From the data below, copy exactly the lines that lie between the one holding "<li>Открываем проект, смотрим" and the one holding "<li>В пункте Источник(Source)", including both, and nothing more.

- **Collected data**

[Start of Attachment]

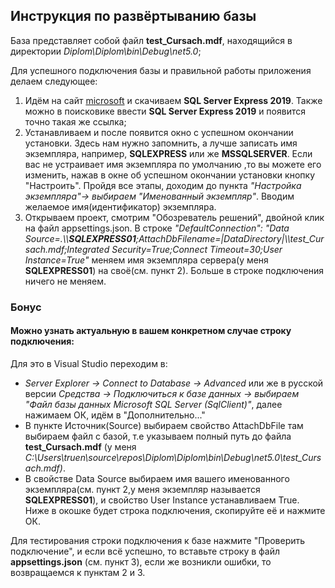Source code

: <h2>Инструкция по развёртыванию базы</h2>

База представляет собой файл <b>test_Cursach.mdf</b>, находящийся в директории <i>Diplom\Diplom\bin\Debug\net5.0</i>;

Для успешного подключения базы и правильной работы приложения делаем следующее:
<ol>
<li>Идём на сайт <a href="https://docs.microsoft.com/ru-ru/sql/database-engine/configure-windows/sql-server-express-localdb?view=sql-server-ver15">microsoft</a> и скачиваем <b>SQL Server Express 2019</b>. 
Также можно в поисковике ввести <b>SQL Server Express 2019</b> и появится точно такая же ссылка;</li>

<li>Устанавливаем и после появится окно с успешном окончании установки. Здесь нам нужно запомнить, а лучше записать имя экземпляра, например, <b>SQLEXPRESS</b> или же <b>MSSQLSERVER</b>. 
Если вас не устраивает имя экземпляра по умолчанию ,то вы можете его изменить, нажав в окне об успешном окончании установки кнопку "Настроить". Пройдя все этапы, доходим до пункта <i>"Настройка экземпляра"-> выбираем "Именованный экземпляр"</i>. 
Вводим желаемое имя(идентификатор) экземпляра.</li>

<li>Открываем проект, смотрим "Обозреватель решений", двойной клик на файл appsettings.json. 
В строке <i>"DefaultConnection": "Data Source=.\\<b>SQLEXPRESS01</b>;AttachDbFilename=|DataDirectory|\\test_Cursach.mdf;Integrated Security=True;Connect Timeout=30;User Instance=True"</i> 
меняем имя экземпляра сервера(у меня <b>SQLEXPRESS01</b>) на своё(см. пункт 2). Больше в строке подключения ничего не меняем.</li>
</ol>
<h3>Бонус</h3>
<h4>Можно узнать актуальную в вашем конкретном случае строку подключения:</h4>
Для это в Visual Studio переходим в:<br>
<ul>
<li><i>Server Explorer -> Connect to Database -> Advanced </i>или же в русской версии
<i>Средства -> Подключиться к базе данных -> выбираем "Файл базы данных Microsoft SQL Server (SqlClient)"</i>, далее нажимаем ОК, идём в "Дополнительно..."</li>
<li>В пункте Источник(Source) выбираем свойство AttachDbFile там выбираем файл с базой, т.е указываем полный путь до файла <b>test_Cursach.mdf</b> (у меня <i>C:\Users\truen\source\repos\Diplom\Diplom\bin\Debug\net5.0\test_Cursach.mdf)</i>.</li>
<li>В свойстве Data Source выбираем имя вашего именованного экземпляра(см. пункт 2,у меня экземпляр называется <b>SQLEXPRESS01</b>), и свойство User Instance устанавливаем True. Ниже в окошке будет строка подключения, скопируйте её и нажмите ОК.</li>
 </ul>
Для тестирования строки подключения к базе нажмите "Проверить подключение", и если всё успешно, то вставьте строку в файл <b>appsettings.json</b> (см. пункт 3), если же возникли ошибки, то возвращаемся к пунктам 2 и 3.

[End of Attachment]
[Start of Attachment]

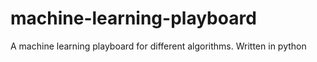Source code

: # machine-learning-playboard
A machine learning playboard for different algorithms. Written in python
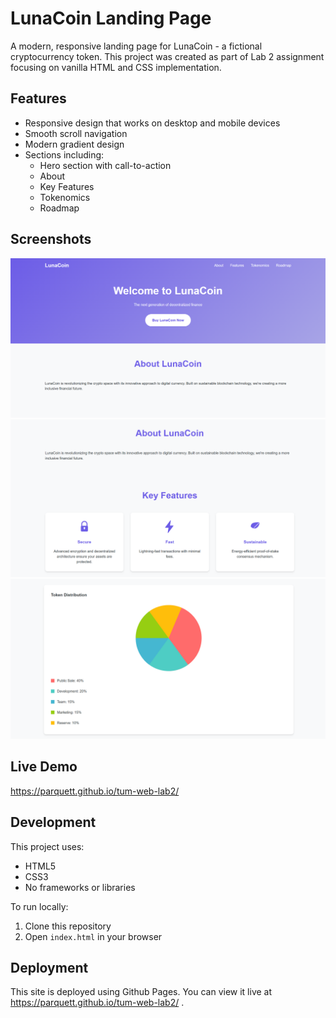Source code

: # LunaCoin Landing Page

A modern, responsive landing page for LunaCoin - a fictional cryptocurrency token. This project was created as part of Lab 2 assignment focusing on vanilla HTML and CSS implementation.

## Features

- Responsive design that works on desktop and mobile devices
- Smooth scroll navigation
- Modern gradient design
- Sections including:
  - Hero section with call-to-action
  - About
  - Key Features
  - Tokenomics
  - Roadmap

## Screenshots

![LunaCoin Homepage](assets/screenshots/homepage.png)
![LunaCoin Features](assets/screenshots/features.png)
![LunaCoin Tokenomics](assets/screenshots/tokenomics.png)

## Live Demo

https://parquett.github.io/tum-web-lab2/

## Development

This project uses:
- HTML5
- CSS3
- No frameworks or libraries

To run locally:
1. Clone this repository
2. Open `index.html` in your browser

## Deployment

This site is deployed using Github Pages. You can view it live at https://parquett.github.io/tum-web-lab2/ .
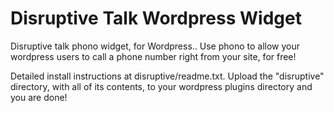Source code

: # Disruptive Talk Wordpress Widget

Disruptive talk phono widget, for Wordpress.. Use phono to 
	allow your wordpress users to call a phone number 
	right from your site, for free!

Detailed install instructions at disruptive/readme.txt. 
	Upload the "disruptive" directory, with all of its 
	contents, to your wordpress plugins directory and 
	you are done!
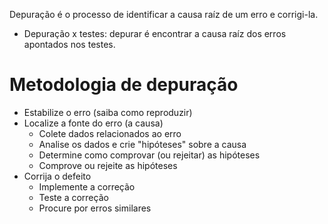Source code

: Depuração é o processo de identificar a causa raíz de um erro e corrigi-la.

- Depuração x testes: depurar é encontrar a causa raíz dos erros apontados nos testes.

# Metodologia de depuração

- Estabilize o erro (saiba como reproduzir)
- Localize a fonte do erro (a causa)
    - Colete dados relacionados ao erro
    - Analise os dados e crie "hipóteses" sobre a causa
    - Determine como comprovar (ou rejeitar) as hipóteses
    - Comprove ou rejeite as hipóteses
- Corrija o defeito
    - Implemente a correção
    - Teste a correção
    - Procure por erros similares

[End of Attachment]

- **Result for this exercise**
<li>Открываем проект, смотрим "Обозреватель решений", двойной клик на файл appsettings.json. 
В строке <i>"DefaultConnection": "Data Source=.\\<b>SQLEXPRESS01</b>;AttachDbFilename=|DataDirectory|\\test_Cursach.mdf;Integrated Security=True;Connect Timeout=30;User Instance=True"</i> 
меняем имя экземпляра сервера(у меня <b>SQLEXPRESS01</b>) на своё(см. пункт 2). Больше в строке подключения ничего не меняем.</li>
</ol>
<h3>Бонус</h3>
<h4>Можно узнать актуальную в вашем конкретном случае строку подключения:</h4>
Для это в Visual Studio переходим в:<br>
<ul>
<li><i>Server Explorer -> Connect to Database -> Advanced </i>или же в русской версии
<i>Средства -> Подключиться к базе данных -> выбираем "Файл базы данных Microsoft SQL Server (SqlClient)"</i>, далее нажимаем ОК, идём в "Дополнительно..."</li>
<li>В пункте Источник(Source) выбираем свойство AttachDbFile там выбираем файл с базой, т.е указываем полный путь до файла <b>test_Cursach.mdf</b> (у меня <i>C:\Users\truen\source\repos\Diplom\Diplom\bin\Debug\net5.0\test_Cursach.mdf)</i>.</li>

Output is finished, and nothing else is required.